What does Numbers Matching mean?
That is kind of a long question to answer and it is a question that everyone has, but let me try to do it in short.
First when people look at a "Numbers Matching" car, there are a few things to look for. When you talk about "Numbers Matching", most of the time, they are talking about the VIN number of the car and the car having the original equipment in the car such as engine and transmission. For the VIN number, there are a few places that it is located. First is of course up on the dash visible through the windshield. The second place for the VIN number is on the firewall located behind the blower motor. Those are the only two places on the body that the VIN number is located. Now, the VIN number will also be located on the engine and the transmission. So, when people ask about a "Matching Numbers" car, they mean first and foremost that they can find the same VIN number on those four locations listed above.
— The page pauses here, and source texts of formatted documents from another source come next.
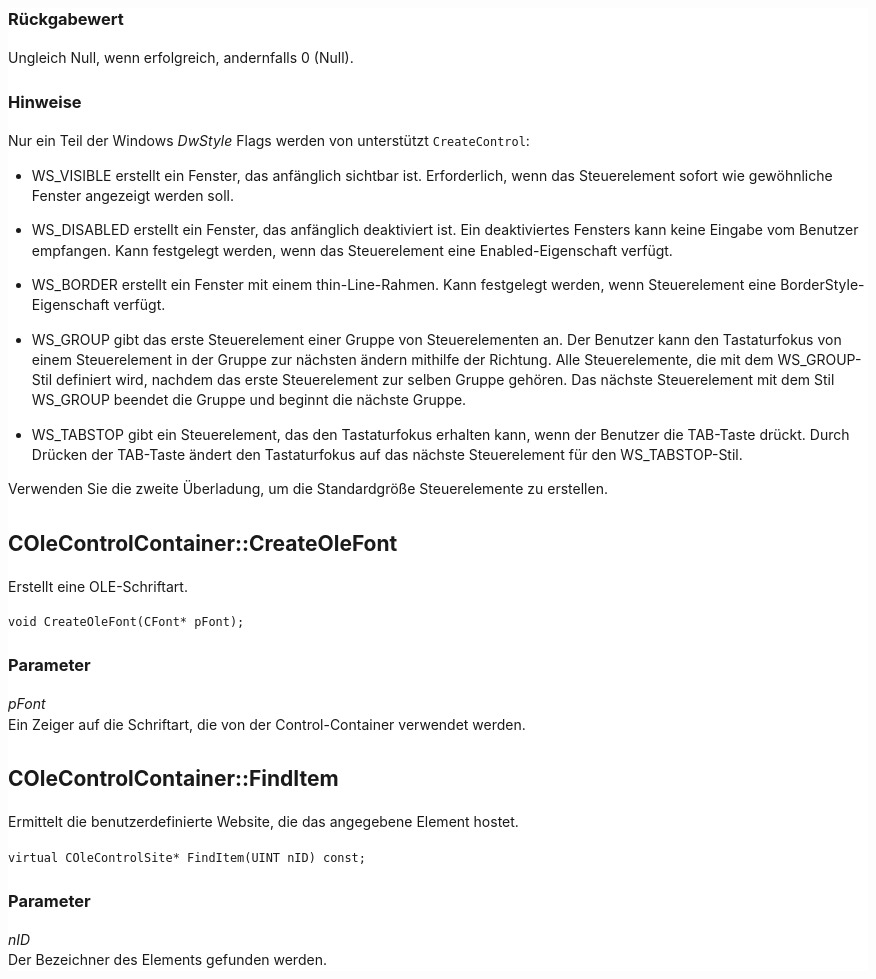 ### <a name="return-value"></a>Rückgabewert

Ungleich Null, wenn erfolgreich, andernfalls 0 (Null).

### <a name="remarks"></a>Hinweise

Nur ein Teil der Windows *DwStyle* Flags werden von unterstützt `CreateControl`:

- WS_VISIBLE erstellt ein Fenster, das anfänglich sichtbar ist. Erforderlich, wenn das Steuerelement sofort wie gewöhnliche Fenster angezeigt werden soll.

- WS_DISABLED erstellt ein Fenster, das anfänglich deaktiviert ist. Ein deaktiviertes Fensters kann keine Eingabe vom Benutzer empfangen. Kann festgelegt werden, wenn das Steuerelement eine Enabled-Eigenschaft verfügt.

- WS_BORDER erstellt ein Fenster mit einem thin-Line-Rahmen. Kann festgelegt werden, wenn Steuerelement eine BorderStyle-Eigenschaft verfügt.

- WS_GROUP gibt das erste Steuerelement einer Gruppe von Steuerelementen an. Der Benutzer kann den Tastaturfokus von einem Steuerelement in der Gruppe zur nächsten ändern mithilfe der Richtung. Alle Steuerelemente, die mit dem WS_GROUP-Stil definiert wird, nachdem das erste Steuerelement zur selben Gruppe gehören. Das nächste Steuerelement mit dem Stil WS_GROUP beendet die Gruppe und beginnt die nächste Gruppe.

- WS_TABSTOP gibt ein Steuerelement, das den Tastaturfokus erhalten kann, wenn der Benutzer die TAB-Taste drückt. Durch Drücken der TAB-Taste ändert den Tastaturfokus auf das nächste Steuerelement für den WS_TABSTOP-Stil.

Verwenden Sie die zweite Überladung, um die Standardgröße Steuerelemente zu erstellen.

##  <a name="createolefont"></a>  COleControlContainer::CreateOleFont

Erstellt eine OLE-Schriftart.

```
void CreateOleFont(CFont* pFont);
```

### <a name="parameters"></a>Parameter

*pFont*<br/>
Ein Zeiger auf die Schriftart, die von der Control-Container verwendet werden.

##  <a name="finditem"></a>  COleControlContainer::FindItem

Ermittelt die benutzerdefinierte Website, die das angegebene Element hostet.

```
virtual COleControlSite* FindItem(UINT nID) const;
```

### <a name="parameters"></a>Parameter

*nID*<br/>
Der Bezeichner des Elements gefunden werden.
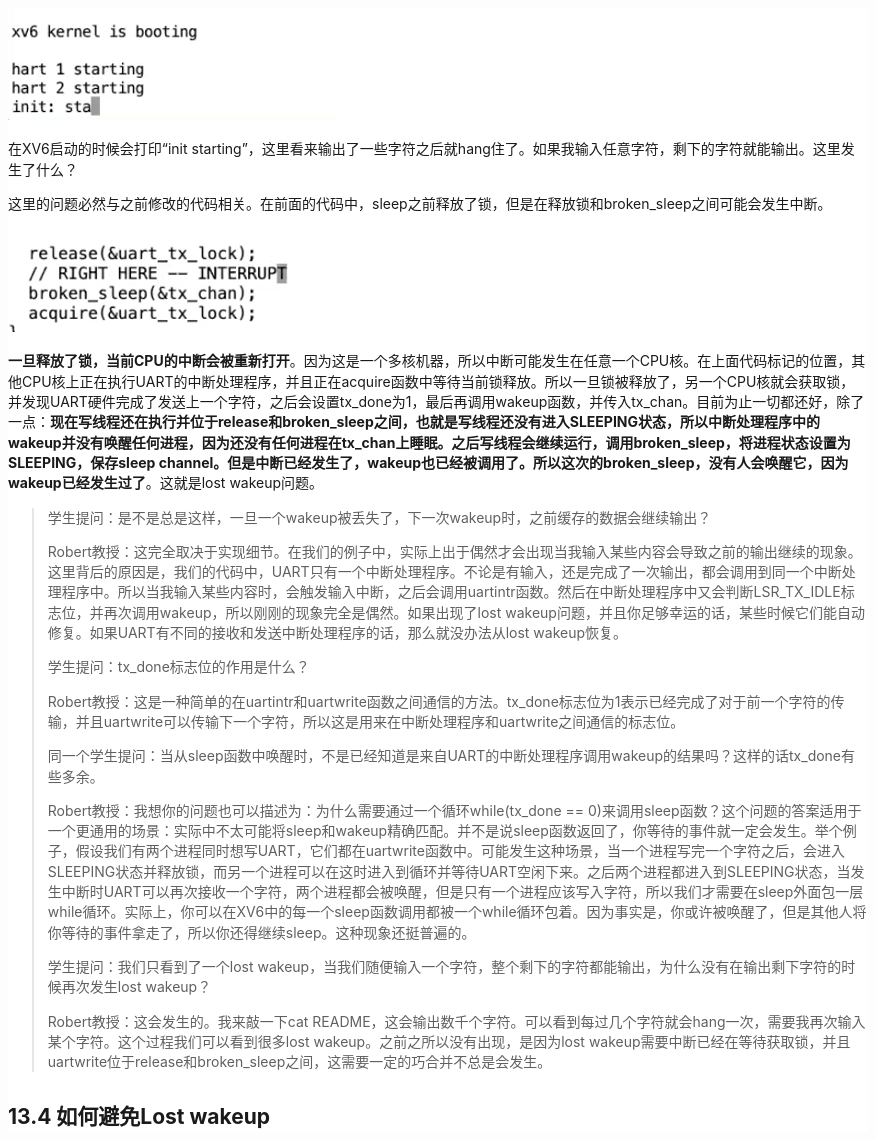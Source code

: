 ![](../images/image%20%28446%29.png)

在XV6启动的时候会打印“init starting”，这里看来输出了一些字符之后就hang住了。如果我输入任意字符，剩下的字符就能输出。这里发生了什么？

这里的问题必然与之前修改的代码相关。在前面的代码中，sleep之前释放了锁，但是在释放锁和broken\_sleep之间可能会发生中断。

![](../images/image%20%28459%29%20%281%29%20%281%29%20%281%29.png)

**一旦释放了锁，当前CPU的中断会被重新打开**。因为这是一个多核机器，所以中断可能发生在任意一个CPU核。在上面代码标记的位置，其他CPU核上正在执行UART的中断处理程序，并且正在acquire函数中等待当前锁释放。所以一旦锁被释放了，另一个CPU核就会获取锁，并发现UART硬件完成了发送上一个字符，之后会设置tx\_done为1，最后再调用wakeup函数，并传入tx\_chan。目前为止一切都还好，除了一点：**现在写线程还在执行并位于release和broken\_sleep之间，也就是写线程还没有进入SLEEPING状态，所以中断处理程序中的wakeup并没有唤醒任何进程，因为还没有任何进程在tx\_chan上睡眠。之后写线程会继续运行，调用broken\_sleep，将进程状态设置为SLEEPING，保存sleep channel。但是中断已经发生了，wakeup也已经被调用了。所以这次的broken\_sleep，没有人会唤醒它，因为wakeup已经发生过了**。这就是lost wakeup问题。

> 学生提问：是不是总是这样，一旦一个wakeup被丢失了，下一次wakeup时，之前缓存的数据会继续输出？
>
> Robert教授：这完全取决于实现细节。在我们的例子中，实际上出于偶然才会出现当我输入某些内容会导致之前的输出继续的现象。这里背后的原因是，我们的代码中，UART只有一个中断处理程序。不论是有输入，还是完成了一次输出，都会调用到同一个中断处理程序中。所以当我输入某些内容时，会触发输入中断，之后会调用uartintr函数。然后在中断处理程序中又会判断LSR\_TX\_IDLE标志位，并再次调用wakeup，所以刚刚的现象完全是偶然。如果出现了lost wakeup问题，并且你足够幸运的话，某些时候它们能自动修复。如果UART有不同的接收和发送中断处理程序的话，那么就没办法从lost wakeup恢复。
>
> 学生提问：tx\_done标志位的作用是什么？
>
> Robert教授：这是一种简单的在uartintr和uartwrite函数之间通信的方法。tx\_done标志位为1表示已经完成了对于前一个字符的传输，并且uartwrite可以传输下一个字符，所以这是用来在中断处理程序和uartwrite之间通信的标志位。
>
> 同一个学生提问：当从sleep函数中唤醒时，不是已经知道是来自UART的中断处理程序调用wakeup的结果吗？这样的话tx\_done有些多余。
>
> Robert教授：我想你的问题也可以描述为：为什么需要通过一个循环while\(tx\_done == 0\)来调用sleep函数？这个问题的答案适用于一个更通用的场景：实际中不太可能将sleep和wakeup精确匹配。并不是说sleep函数返回了，你等待的事件就一定会发生。举个例子，假设我们有两个进程同时想写UART，它们都在uartwrite函数中。可能发生这种场景，当一个进程写完一个字符之后，会进入SLEEPING状态并释放锁，而另一个进程可以在这时进入到循环并等待UART空闲下来。之后两个进程都进入到SLEEPING状态，当发生中断时UART可以再次接收一个字符，两个进程都会被唤醒，但是只有一个进程应该写入字符，所以我们才需要在sleep外面包一层while循环。实际上，你可以在XV6中的每一个sleep函数调用都被一个while循环包着。因为事实是，你或许被唤醒了，但是其他人将你等待的事件拿走了，所以你还得继续sleep。这种现象还挺普遍的。
>
> 学生提问：我们只看到了一个lost wakeup，当我们随便输入一个字符，整个剩下的字符都能输出，为什么没有在输出剩下字符的时候再次发生lost wakeup？
>
> Robert教授：这会发生的。我来敲一下cat README，这会输出数千个字符。可以看到每过几个字符就会hang一次，需要我再次输入某个字符。这个过程我们可以看到很多lost wakeup。之前之所以没有出现，是因为lost wakeup需要中断已经在等待获取锁，并且uartwrite位于release和broken\_sleep之间，这需要一定的巧合并不总是会发生。

## 13.4 如何避免Lost wakeup
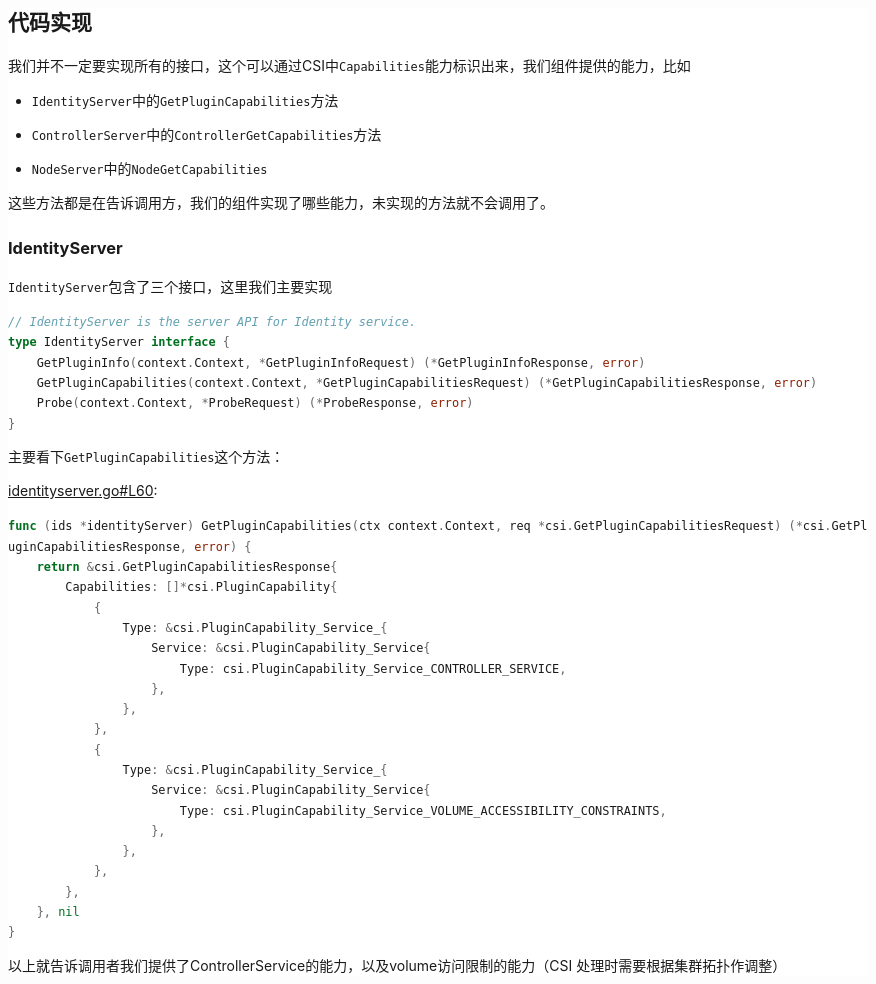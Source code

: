 ## 代码实现

我们并不一定要实现所有的接口，这个可以通过CSI中`Capabilities`能力标识出来，我们组件提供的能力，比如

- `IdentityServer`中的`GetPluginCapabilities`方法

- `ControllerServer`中的`ControllerGetCapabilities`方法
- `NodeServer`中的`NodeGetCapabilities` 

这些方法都是在告诉调用方，我们的组件实现了哪些能力，未实现的方法就不会调用了。

### IdentityServer

`IdentityServer`包含了三个接口，这里我们主要实现

```go
// IdentityServer is the server API for Identity service.
type IdentityServer interface {
	GetPluginInfo(context.Context, *GetPluginInfoRequest) (*GetPluginInfoResponse, error)
	GetPluginCapabilities(context.Context, *GetPluginCapabilitiesRequest) (*GetPluginCapabilitiesResponse, error)
	Probe(context.Context, *ProbeRequest) (*ProbeResponse, error)
}
```

主要看下`GetPluginCapabilities`这个方法：

[identityserver.go#L60](https://github.com/kubernetes-csi/csi-driver-host-path/blob/master/pkg/hostpath/identityserver.go#L60):

```go
func (ids *identityServer) GetPluginCapabilities(ctx context.Context, req *csi.GetPluginCapabilitiesRequest) (*csi.GetPluginCapabilitiesResponse, error) {
	return &csi.GetPluginCapabilitiesResponse{
		Capabilities: []*csi.PluginCapability{
			{
				Type: &csi.PluginCapability_Service_{
					Service: &csi.PluginCapability_Service{
						Type: csi.PluginCapability_Service_CONTROLLER_SERVICE,
					},
				},
			},
			{
				Type: &csi.PluginCapability_Service_{
					Service: &csi.PluginCapability_Service{
						Type: csi.PluginCapability_Service_VOLUME_ACCESSIBILITY_CONSTRAINTS,
					},
				},
			},
		},
	}, nil
}
```

以上就告诉调用者我们提供了ControllerService的能力，以及volume访问限制的能力（CSI 处理时需要根据集群拓扑作调整）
Now, on the Firewall, the Engine, and the Transmission, there is really only an abbreviated version of the VIN. For example, the VIN number of your car might be 2W87Z7N188888. The VIN number located on the Firewall is only like 22N188888. So, it is an abbreviated version of the VIN, but the most important thing to look at is the "188888", which denotes your car and your car only and specifically. It is the last 6 digits of your VIN that is the most important to have on those four locations. Those are the only items that are specific to YOUR car.
Now, to take the "Numbers Matching" car to the second level. The next set of numbers to look at is the Cowl Data plate located under the hood. On there will have a bunch of numbers and codes there as well that will denote some (yes, only some) of what your car came with and looked like. Meaning, you will have a code for the exterior color like 19L and 19U for black exterior upper and lower body paint. You will have a 19N for black cloth interior. You will also have some codes like CC1 if your car came with Fisher T-top roof, or it might have a WS4 for a Trans Am. Now again, the cowl plate lists only some of what your car originally came as. Just because your car has T-tops does not always mean the CC1 will be on the cowl tag. As we have seen in alot of places, the cowl tags can vary from year to year and also plant to plant between Norwood, OH and Van Nuys, CA. But at least it has a general description of your car and colors that was originally on the car. So, that is the second phase of the "Numbers Matching" car is to make sure the colors and options match.
Part numbers and Date codes
Now, the third phase is where you get into all of the little tedious details of the car. This is where you can go nuts deciphering what is original to the car or not. All of the heads, carb, rear end, shaker scoops, gauges, trim, emblems, etc., etc., etc. Just about every piece on the car has some numbers on it to let you know where that part came from or what it belongs to. For example, your shaker scoop will have a GM part number on it that will let you know that yes, this shaker was on a 1977 Trans Am. Now, some of the other parts of the car like the carb will take that a step further and have casting codes and date codes on them that will tell you more information. For example, the carb might have a code of 17058276 which would tell you that carb came on a Pontiac 400 engine. It will also have a date code that will let you know when the carb was manufactured. Those date codes should closely match the other information from your cowl tag. The heads will have the same type of coding to them. So, all of the parts on the car will have some sort of "Numbers" to them. I could go on and on about all of the numbers and the codes, but that is where you can drive yourself nuts looking up all of the codes and such. If you don't have the Pontiac Parts and Illustration Catalog yet and are big into numbers matching, then I would suggest picking up a copy so that you can look up all the part numbers.
The main point of this is that look for the VIN number in those four locations (the firewall one being the hardest to look at without dismantling the blower). Then look at the Cowl plate for further numbers. That is mostly the extent of a "Numbers Matching" car. Now, for most Trans Ams, that is what you need to look out for. Now, if you were spending over $100,000 on a 1973 455SD car, then I am sure you would go further and look at all of the dates codes and casting numbers on all of the other parts. But for most Trans Am buyers, the first and second phase of the "Numbers Matching" is good enough. I will have more information and photos posted up here as I gather them over the next few weeks to show you more detail, but at least this is a start.